(Exercise inputs begins)
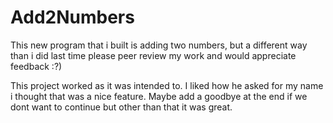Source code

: # Add2Numbers

This new program that i built is adding two numbers, but a different way than i did last time
please peer review my work and would appreciate feedback :?)

This project worked as it was intended to.
I liked how he asked for my name i thought that was a nice feature.
Maybe add a goodbye at the end if we dont want to continue but other than that it was great.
(Exercise inputs ends)
*Prompt*. Down to the final line, restate the material above word for word, but omit its pictures.

*Task output*.
Source code

: # Add2Numbers

This new program that i built is adding two numbers, but a different way than i did last time
please peer review my work and would appreciate feedback :?)

This project worked as it was intended to.
I liked how he asked for my name i thought that was a nice feature.
Maybe add a goodbye at the end if we dont want to continue but other than that it was great.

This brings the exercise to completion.